Activity » Copy the records below exactly, omitting any pictures they contain.

Saved entries:
+++
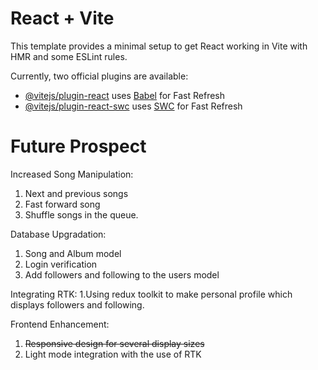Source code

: # React + Vite

This template provides a minimal setup to get React working in Vite with HMR and some ESLint rules.

Currently, two official plugins are available:

- [@vitejs/plugin-react](https://github.com/vitejs/vite-plugin-react/blob/main/packages/plugin-react/README.md) uses [Babel](https://babeljs.io/) for Fast Refresh
- [@vitejs/plugin-react-swc](https://github.com/vitejs/vite-plugin-react-swc) uses [SWC](https://swc.rs/) for Fast Refresh

# Future Prospect

Increased Song Manipulation: 
1. Next and previous songs
2. Fast forward song
3. Shuffle songs in the queue.

Database Upgradation: 
1. Song and Album model
2. Login verification
3. Add followers and following to the users model

Integrating RTK: 
1.Using redux toolkit to make personal profile which displays followers and following.

Frontend Enhancement: 
1. ~~Responsive design for several display sizes~~
2. Light mode integration with the use of RTK
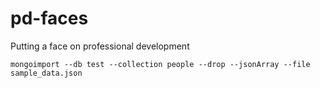 # pd-faces
Putting a face on professional development

`mongoimport --db test --collection people --drop --jsonArray --file sample_data.json`
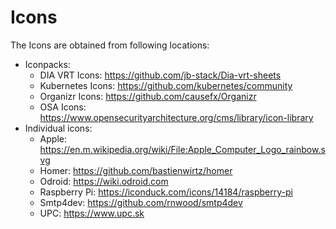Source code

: # Icons

The Icons are obtained from following locations:

- Iconpacks:
    - DIA VRT Icons: <https://github.com/jb-stack/Dia-vrt-sheets>
    - Kubernetes Icons: <https://github.com/kubernetes/community>
    - Organizr Icons: <https://github.com/causefx/Organizr>
    - OSA Icons: <https://www.opensecurityarchitecture.org/cms/library/icon-library>
- Individual icons:
    - Apple: <https://en.m.wikipedia.org/wiki/File:Apple_Computer_Logo_rainbow.svg>
    - Homer: <https://github.com/bastienwirtz/homer>
    - Odroid: <https://wiki.odroid.com>
    - Raspberry Pi: <https://iconduck.com/icons/14184/raspberry-pi>
    - Smtp4dev: <https://github.com/rnwood/smtp4dev>
    - UPC: <https://www.upc.sk>
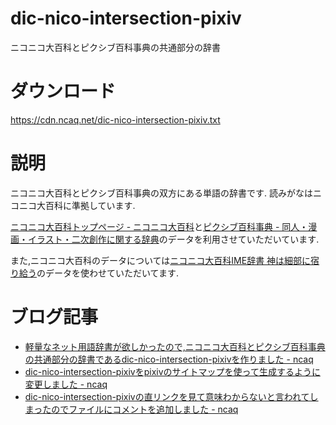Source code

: # dic-nico-intersection-pixiv

ニコニコ大百科とピクシブ百科事典の共通部分の辞書

# ダウンロード

<https://cdn.ncaq.net/dic-nico-intersection-pixiv.txt>

# 説明

ニコニコ大百科とピクシブ百科事典の双方にある単語の辞書です.
読みがなはニコニコ大百科に準拠しています.

[ニコニコ大百科トップページ - ニコニコ大百科](http://dic.nicovideo.jp/)と[ピクシブ百科事典 - 同人・漫画・イラスト・二次創作に関する辞典](https://dic.pixiv.net/)のデータを利用させていただいています.

また,ニコニコ大百科のデータについては[ニコニコ大百科IME辞書 神は細部に宿り給う](http://tkido.com/blog/1019.html)のデータを使わせていただいてます.

# ブログ記事

* [軽量なネット用語辞書が欲しかったので,ニコニコ大百科とピクシブ百科事典の共通部分の辞書であるdic-nico-intersection-pixivを作りました - ncaq](https://www.ncaq.net/2017/03/10/)
* [dic-nico-intersection-pixivをpixivのサイトマップを使って生成するように変更しました - ncaq](https://www.ncaq.net/2017/08/23/)
* [dic-nico-intersection-pixivの直リンクを見て意味わからないと言われてしまったのでファイルにコメントを追加しました - ncaq](https://www.ncaq.net/2017/11/09/16/26/13/)
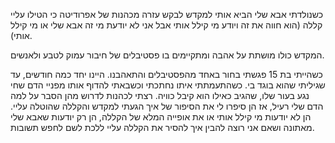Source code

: כשנולדתי אבא שלי הביא אותי למקדש לבקש עזרה מכהנות של אפרודיטה כי הטילו עליי קללה (הוא חווה את זה ויודע מי קילל אותי אבל אני לא יודעת מי זה אבא שלי או מי קילל אותי).

המקדש כולו מושתת על אהבה ומתקיימים בו פסטיבלים של חיבור עמוק לטבע ולאנשים.

כשהייתי בת 15 פגשתי בחור באחד מהפסטיבלים והתאהבנו. היינו יחד כמה חודשים, עד שגיליתי שהוא בוגד בי. כשהתעמתתי איתו נחתכתי וכשבאתי להדוף אותו מפניי הדם שחי נגע בעור שלו, שהגיב כאילו הוא קיבל כוויה.
רצתי לכהנות לדרוש מהן הסבר על למה הדם שלי רעיל, אז הן סיפרו לי את הסיפור של איך הגעתי למקדש והקללה שהוטלה עליי.
הן לא יודעות מי קילל אותי או את אופייה המלא של הקללה, הן רק יודעות שאבא שלי מאתונה ושאם אני רוצה להבין איך להסיר את הקללה עליי ללכת לשם לחפש תשובות.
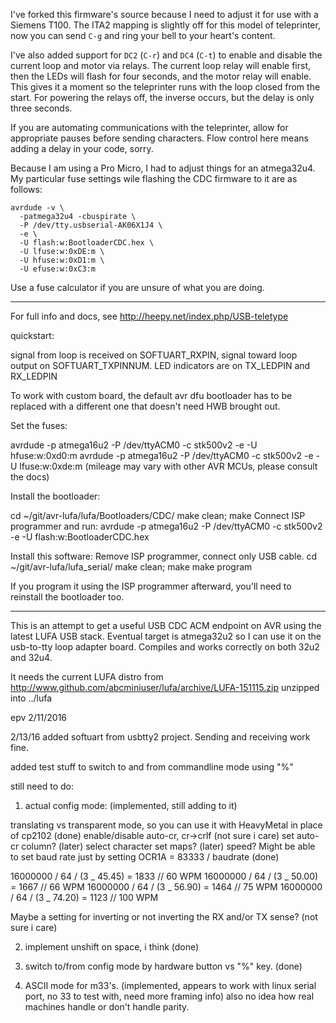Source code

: I've forked this firmware's source because I need to adjust it for use
with a Siemens T100. The ITA2 mapping is slightly off for this model
of teleprinter, now you can send `C-g` and ring your bell to your heart's content.

I've also added support for `DC2` (`C-r`) and `DC4` (`C-t`) to enable
and disable the current loop and motor via relays. The current loop relay
will enable first, then the LEDs will flash for four seconds, and the
motor relay will enable. This gives it a moment so the teleprinter
runs with the loop closed from the start. For powering the relays off,
the inverse occurs, but the delay is only three seconds.

If you are automating communications with the teleprinter, allow for
appropriate pauses before sending characters. Flow control here means
adding a delay in your code, sorry.

Because I am using a Pro Micro, I had to adjust things for an atmega32u4.
My particular fuse settings wile flashing the CDC firmware to it are as
follows:

    avrdude -v \
      -patmega32u4 -cbuspirate \
      -P /dev/tty.usbserial-AK06X1J4 \
      -e \
      -U flash:w:BootloaderCDC.hex \
      -U lfuse:w:0xDE:m \
      -U hfuse:w:0xD1:m \
      -U efuse:w:0xC3:m

Use a fuse calculator if you are unsure of what you are doing.

--------------

For full info and docs, see http://heepy.net/index.php/USB-teletype

quickstart:

signal from loop is received on SOFTUART_RXPIN, signal toward loop output on
SOFTUART_TXPINNUM. LED indicators are on TX_LEDPIN and RX_LEDPIN

To work with custom board, the default avr dfu bootloader has to be replaced
with a different one that doesn't need HWB brought out.

Set the fuses:

avrdude -p atmega16u2 -P /dev/ttyACM0 -c stk500v2 -e -U hfuse:w:0xd0:m
avrdude -p atmega16u2 -P /dev/ttyACM0 -c stk500v2 -e -U lfuse:w:0xde:m
(mileage may vary with other AVR MCUs, please consult the docs)

Install the bootloader:

cd ~/git/avr-lufa/lufa/Bootloaders/CDC/
make clean; make
Connect ISP programmer and run:
avrdude -p atmega16u2 -P /dev/ttyACM0 -c stk500v2 -e -U flash:w:BootloaderCDC.hex

Install this software:
Remove ISP programmer, connect only USB cable.
cd ~/git/avr-lufa/lufa_serial/
make clean; make
make program

If you program it using the ISP programmer afterward, you'll need to reinstall the
bootloader too.

---

This is an attempt to get a useful USB CDC ACM endpoint on AVR using the
latest LUFA USB stack. Eventual target is atmega32u2 so I can use it on the
usb-to-tty loop adapter board. Compiles and works correctly on both 32u2 and 32u4.

It needs the current LUFA distro from
http://www.github.com/abcminiuser/lufa/archive/LUFA-151115.zip
unzipped into ../lufa

epv 2/11/2016

2/13/16
added softuart from usbtty2 project.
Sending and receiving work fine.

added test stuff to switch to and from commandline mode using "%"

still need to do:

1. actual config mode: (implemented, still adding to it)

translating vs transparent mode, so you can use it with HeavyMetal in place of cp2102 (done)
enable/disable auto-cr, cr->crlf (not sure i care)
set auto-cr column? (later)
select character set maps? (later)
speed? Might be able to set baud rate just by setting OCR1A = 83333 / baudrate (done)

16000000 / 64 / (3 _ 45.45) = 1833 // 60 WPM
16000000 / 64 / (3 _ 50.00) = 1667 // 66 WPM
16000000 / 64 / (3 _ 56.90) = 1464 // 75 WPM
16000000 / 64 / (3 _ 74.20) = 1123 // 100 WPM

Maybe a setting for inverting or not inverting the RX and/or TX sense? (not sure i care)

2. implement unshift on space, i think (done)

3. switch to/from config mode by hardware button vs "%" key. (done)

4. ASCII mode for m33's. (implemented, appears to work with linux serial port, no 33 to test with, need more framing info)
   also no idea how real machines handle or don't handle parity.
+++
Answer box »
Source code

: # React + Vite

This template provides a minimal setup to get React working in Vite with HMR and some ESLint rules.

Currently, two official plugins are available:

- [@vitejs/plugin-react](https://github.com/vitejs/vite-plugin-react/blob/main/packages/plugin-react/README.md) uses [Babel](https://babeljs.io/) for Fast Refresh
- [@vitejs/plugin-react-swc](https://github.com/vitejs/vite-plugin-react-swc) uses [SWC](https://swc.rs/) for Fast Refresh

# Future Prospect

Increased Song Manipulation: 
1. Next and previous songs
2. Fast forward song
3. Shuffle songs in the queue.

Database Upgradation: 
1. Song and Album model
2. Login verification
3. Add followers and following to the users model

Integrating RTK: 
1.Using redux toolkit to make personal profile which displays followers and following.

Frontend Enhancement: 
1. ~~Responsive design for several display sizes~~
2. Light mode integration with the use of RTK
 # pd-faces
Putting a face on professional development

`mongoimport --db test --collection people --drop --jsonArray --file sample_data.json`
Source code

: # Icons

The Icons are obtained from following locations:

- Iconpacks:
    - DIA VRT Icons: <https://github.com/jb-stack/Dia-vrt-sheets>
    - Kubernetes Icons: <https://github.com/kubernetes/community>
    - Organizr Icons: <https://github.com/causefx/Organizr>
    - OSA Icons: <https://www.opensecurityarchitecture.org/cms/library/icon-library>
- Individual icons:
    - Apple: <https://en.m.wikipedia.org/wiki/File:Apple_Computer_Logo_rainbow.svg>
    - Homer: <https://github.com/bastienwirtz/homer>
    - Odroid: <https://wiki.odroid.com>
    - Raspberry Pi: <https://iconduck.com/icons/14184/raspberry-pi>
    - Smtp4dev: <https://github.com/rnwood/smtp4dev>
    - UPC: <https://www.upc.sk>
Source code

: # dic-nico-intersection-pixiv

ニコニコ大百科とピクシブ百科事典の共通部分の辞書

# ダウンロード

<https://cdn.ncaq.net/dic-nico-intersection-pixiv.txt>

# 説明

ニコニコ大百科とピクシブ百科事典の双方にある単語の辞書です.
読みがなはニコニコ大百科に準拠しています.

[ニコニコ大百科トップページ - ニコニコ大百科](http://dic.nicovideo.jp/)と[ピクシブ百科事典 - 同人・漫画・イラスト・二次創作に関する辞典](https://dic.pixiv.net/)のデータを利用させていただいています.

また,ニコニコ大百科のデータについては[ニコニコ大百科IME辞書 神は細部に宿り給う](http://tkido.com/blog/1019.html)のデータを使わせていただいてます.

# ブログ記事

* [軽量なネット用語辞書が欲しかったので,ニコニコ大百科とピクシブ百科事典の共通部分の辞書であるdic-nico-intersection-pixivを作りました - ncaq](https://www.ncaq.net/2017/03/10/)
* [dic-nico-intersection-pixivをpixivのサイトマップを使って生成するように変更しました - ncaq](https://www.ncaq.net/2017/08/23/)
* [dic-nico-intersection-pixivの直リンクを見て意味わからないと言われてしまったのでファイルにコメントを追加しました - ncaq](https://www.ncaq.net/2017/11/09/16/26/13/)
Source code

: כשנולדתי אבא שלי הביא אותי למקדש לבקש עזרה מכהנות של אפרודיטה כי הטילו עליי קללה (הוא חווה את זה ויודע מי קילל אותי אבל אני לא יודעת מי זה אבא שלי או מי קילל אותי).

המקדש כולו מושתת על אהבה ומתקיימים בו פסטיבלים של חיבור עמוק לטבע ולאנשים.

כשהייתי בת 15 פגשתי בחור באחד מהפסטיבלים והתאהבנו. היינו יחד כמה חודשים, עד שגיליתי שהוא בוגד בי. כשהתעמתתי איתו נחתכתי וכשבאתי להדוף אותו מפניי הדם שחי נגע בעור שלו, שהגיב כאילו הוא קיבל כוויה.
רצתי לכהנות לדרוש מהן הסבר על למה הדם שלי רעיל, אז הן סיפרו לי את הסיפור של איך הגעתי למקדש והקללה שהוטלה עליי.
הן לא יודעות מי קילל אותי או את אופייה המלא של הקללה, הן רק יודעות שאבא שלי מאתונה ושאם אני רוצה להבין איך להסיר את הקללה עליי ללכת לשם לחפש תשובות.
Source code

: I've forked this firmware's source because I need to adjust it for use
with a Siemens T100. The ITA2 mapping is slightly off for this model
of teleprinter, now you can send `C-g` and ring your bell to your heart's content.

I've also added support for `DC2` (`C-r`) and `DC4` (`C-t`) to enable
and disable the current loop and motor via relays. The current loop relay
will enable first, then the LEDs will flash for four seconds, and the
motor relay will enable. This gives it a moment so the teleprinter
runs with the loop closed from the start. For powering the relays off,
the inverse occurs, but the delay is only three seconds.

If you are automating communications with the teleprinter, allow for
appropriate pauses before sending characters. Flow control here means
adding a delay in your code, sorry.

Because I am using a Pro Micro, I had to adjust things for an atmega32u4.
My particular fuse settings wile flashing the CDC firmware to it are as
follows:

    avrdude -v \
      -patmega32u4 -cbuspirate \
      -P /dev/tty.usbserial-AK06X1J4 \
      -e \
      -U flash:w:BootloaderCDC.hex \
      -U lfuse:w:0xDE:m \
      -U hfuse:w:0xD1:m \
      -U efuse:w:0xC3:m

Use a fuse calculator if you are unsure of what you are doing.

--------------

For full info and docs, see http://heepy.net/index.php/USB-teletype

quickstart:

signal from loop is received on SOFTUART_RXPIN, signal toward loop output on
SOFTUART_TXPINNUM. LED indicators are on TX_LEDPIN and RX_LEDPIN

To work with custom board, the default avr dfu bootloader has to be replaced
with a different one that doesn't need HWB brought out.

Set the fuses:

avrdude -p atmega16u2 -P /dev/ttyACM0 -c stk500v2 -e -U hfuse:w:0xd0:m
avrdude -p atmega16u2 -P /dev/ttyACM0 -c stk500v2 -e -U lfuse:w:0xde:m
(mileage may vary with other AVR MCUs, please consult the docs)

Install the bootloader:

cd ~/git/avr-lufa/lufa/Bootloaders/CDC/
make clean; make
Connect ISP programmer and run:
avrdude -p atmega16u2 -P /dev/ttyACM0 -c stk500v2 -e -U flash:w:BootloaderCDC.hex

Install this software:
Remove ISP programmer, connect only USB cable.
cd ~/git/avr-lufa/lufa_serial/
make clean; make
make program

If you program it using the ISP programmer afterward, you'll need to reinstall the
bootloader too.

---

This is an attempt to get a useful USB CDC ACM endpoint on AVR using the
latest LUFA USB stack. Eventual target is atmega32u2 so I can use it on the
usb-to-tty loop adapter board. Compiles and works correctly on both 32u2 and 32u4.

It needs the current LUFA distro from
http://www.github.com/abcminiuser/lufa/archive/LUFA-151115.zip
unzipped into ../lufa

epv 2/11/2016

2/13/16
added softuart from usbtty2 project.
Sending and receiving work fine.

added test stuff to switch to and from commandline mode using "%"

still need to do:

1. actual config mode: (implemented, still adding to it)

translating vs transparent mode, so you can use it with HeavyMetal in place of cp2102 (done)
enable/disable auto-cr, cr->crlf (not sure i care)
set auto-cr column? (later)
select character set maps? (later)
speed? Might be able to set baud rate just by setting OCR1A = 83333 / baudrate (done)

16000000 / 64 / (3 _ 45.45) = 1833 // 60 WPM
16000000 / 64 / (3 _ 50.00) = 1667 // 66 WPM
16000000 / 64 / (3 _ 56.90) = 1464 // 75 WPM
16000000 / 64 / (3 _ 74.20) = 1123 // 100 WPM

Maybe a setting for inverting or not inverting the RX and/or TX sense? (not sure i care)

2. implement unshift on space, i think (done)

3. switch to/from config mode by hardware button vs "%" key. (done)

4. ASCII mode for m33's. (implemented, appears to work with linux serial port, no 33 to test with, need more framing info)
   also no idea how real machines handle or don't handle parity.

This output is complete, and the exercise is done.